Monday, February 17, 2020

Oh, so that's what it means...

The APS film format came and went while I wasn't paying attention. It showed up a couple years after I'd stopped working in the photo biz, and by the time I was paying attention to cameras again, it was 2001 and I was buying a Sony Mavica digital camera and film photography itself was collapsing precipitously.

The Nikon looks like a regular SLR, while the EOS IX is self-consciously '90s cyberpunk
The name survives because what we currently refer to as "crop sensor" DSLR & mirrorless cameras use a sensor that gives a "crop factor" of 1.5X (1.6X on Canon) and is referred to as "APS-C".

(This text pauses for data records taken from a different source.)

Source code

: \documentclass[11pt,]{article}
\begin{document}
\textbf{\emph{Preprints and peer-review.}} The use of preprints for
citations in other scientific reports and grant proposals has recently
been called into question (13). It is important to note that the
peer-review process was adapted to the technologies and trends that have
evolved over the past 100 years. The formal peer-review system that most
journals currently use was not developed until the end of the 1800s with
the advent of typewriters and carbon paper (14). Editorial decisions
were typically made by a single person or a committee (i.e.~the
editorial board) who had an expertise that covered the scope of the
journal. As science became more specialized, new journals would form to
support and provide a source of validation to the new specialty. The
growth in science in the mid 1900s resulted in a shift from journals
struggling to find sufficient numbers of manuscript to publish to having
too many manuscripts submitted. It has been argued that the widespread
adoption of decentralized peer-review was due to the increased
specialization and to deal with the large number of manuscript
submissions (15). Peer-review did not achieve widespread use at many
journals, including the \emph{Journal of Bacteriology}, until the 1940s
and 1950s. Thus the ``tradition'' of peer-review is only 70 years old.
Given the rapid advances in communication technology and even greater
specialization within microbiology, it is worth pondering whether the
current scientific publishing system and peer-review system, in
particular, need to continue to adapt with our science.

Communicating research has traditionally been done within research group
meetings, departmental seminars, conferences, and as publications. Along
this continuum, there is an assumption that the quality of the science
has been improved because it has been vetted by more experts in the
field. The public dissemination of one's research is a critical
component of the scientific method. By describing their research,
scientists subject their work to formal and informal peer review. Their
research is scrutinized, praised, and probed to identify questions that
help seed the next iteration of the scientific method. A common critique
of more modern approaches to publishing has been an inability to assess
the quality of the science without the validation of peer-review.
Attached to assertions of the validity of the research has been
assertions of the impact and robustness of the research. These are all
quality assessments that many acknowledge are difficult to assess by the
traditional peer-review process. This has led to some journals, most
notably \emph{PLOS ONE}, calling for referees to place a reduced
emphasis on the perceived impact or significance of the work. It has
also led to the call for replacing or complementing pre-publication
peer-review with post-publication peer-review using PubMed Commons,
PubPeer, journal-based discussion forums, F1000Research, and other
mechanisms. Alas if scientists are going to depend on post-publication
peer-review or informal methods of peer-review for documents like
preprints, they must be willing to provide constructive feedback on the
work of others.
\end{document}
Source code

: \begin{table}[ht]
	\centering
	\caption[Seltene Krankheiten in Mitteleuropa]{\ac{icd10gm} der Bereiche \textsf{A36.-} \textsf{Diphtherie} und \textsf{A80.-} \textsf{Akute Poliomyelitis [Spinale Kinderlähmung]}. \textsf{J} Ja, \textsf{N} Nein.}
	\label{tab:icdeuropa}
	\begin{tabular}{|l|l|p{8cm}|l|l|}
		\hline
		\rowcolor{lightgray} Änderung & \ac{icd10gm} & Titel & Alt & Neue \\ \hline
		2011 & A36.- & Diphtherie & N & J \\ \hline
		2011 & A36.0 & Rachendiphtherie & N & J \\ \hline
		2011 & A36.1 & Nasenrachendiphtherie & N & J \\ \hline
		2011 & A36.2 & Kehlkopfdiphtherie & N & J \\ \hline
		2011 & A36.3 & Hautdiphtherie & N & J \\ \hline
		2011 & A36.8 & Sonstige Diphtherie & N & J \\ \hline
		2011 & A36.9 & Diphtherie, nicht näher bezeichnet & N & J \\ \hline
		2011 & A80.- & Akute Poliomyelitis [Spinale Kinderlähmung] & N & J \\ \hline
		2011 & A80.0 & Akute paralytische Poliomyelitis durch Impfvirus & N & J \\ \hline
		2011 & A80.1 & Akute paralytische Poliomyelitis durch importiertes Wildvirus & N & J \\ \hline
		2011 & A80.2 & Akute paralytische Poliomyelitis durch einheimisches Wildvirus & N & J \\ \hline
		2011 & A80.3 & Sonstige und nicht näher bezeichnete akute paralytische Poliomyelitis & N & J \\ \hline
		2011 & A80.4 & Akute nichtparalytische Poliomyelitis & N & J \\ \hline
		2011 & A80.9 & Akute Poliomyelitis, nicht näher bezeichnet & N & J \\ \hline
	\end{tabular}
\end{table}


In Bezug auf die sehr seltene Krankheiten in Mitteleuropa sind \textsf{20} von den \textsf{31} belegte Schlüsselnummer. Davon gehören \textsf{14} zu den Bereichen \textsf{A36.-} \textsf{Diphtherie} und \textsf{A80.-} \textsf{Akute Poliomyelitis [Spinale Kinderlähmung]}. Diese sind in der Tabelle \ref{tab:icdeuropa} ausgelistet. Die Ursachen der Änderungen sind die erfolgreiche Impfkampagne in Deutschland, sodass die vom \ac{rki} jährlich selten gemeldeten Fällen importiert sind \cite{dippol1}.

As it turns out, there are three ways you can shoot a picture on an APS film camera. The standard one, which uses the entire negative, is in a 16:9 aspect ratio and called "H" on the camera, for "High Definition", since HD video was a new and novel thing at the time. There was also a mask that would crop the sides off the image to give a more traditional 4:3, referred to on the camera as "C" for "Classic". Finally there was a "P" mode for "Panorama", which aggressively cropped the top and bottom of the image for a 3:1 ratio, which returned 4x11" prints.

Note that the image was only cropped in the viewfinder, using LCD or mechanical masks, or sightlines, and the instructions for each print size were encoded on the film for the lab's printer to read. The actual negatives were all recorded full size for each image.

The name "APS-C" survives as the most common sensor size in DSLRs because sensors were crazy expensive to make. Camera companies had experience projecting images onto a piece of film this size, so there we were. As sensors became relatively cheaper, and relatively easier to make efficiently, ones that are the same size as legacy 35mm film became more common. (This is because lenses are the important thing in photography. Get bought into a lens ecosystem, and you're likely there for a while.)

Incidentally, APS-H lived on into the digital era as well. While Nikon's first pro digital body, 1999's watershed D1, used an APS-C sized sensor and didn't increase the size until going full-frame with the D3 in 2007, Canon thought that pro photogs needed more sensor real-estate. The sensors in Canon's 1D, their first in-house pro body in 2001, were larger, giving a crop factor of 1.3X. Because of this crop factor similarity, they were called "APS-H", even though they used a standard 4:3 ratio.

To give an idea of how much the price of the sensor affected the price of the camera, the APS-H 4MP EOS 1D dropped in 2001 for $6500, and a year later the full frame 11MP EOS 1Ds joined it in Canon's lineup for a whopping eight grand. That's better than $200/MP or, looked at another way, seven dollars per square millimeter of additional sensor size. At seven bucks a square millimeter, the head of a pin would be $28 and a penny would be almost two grand.

(I had thought that the Canon EOS IX and Nikon Pronea 6i were the only semi-serious APS film SLRs out there, but it turns out there's another!)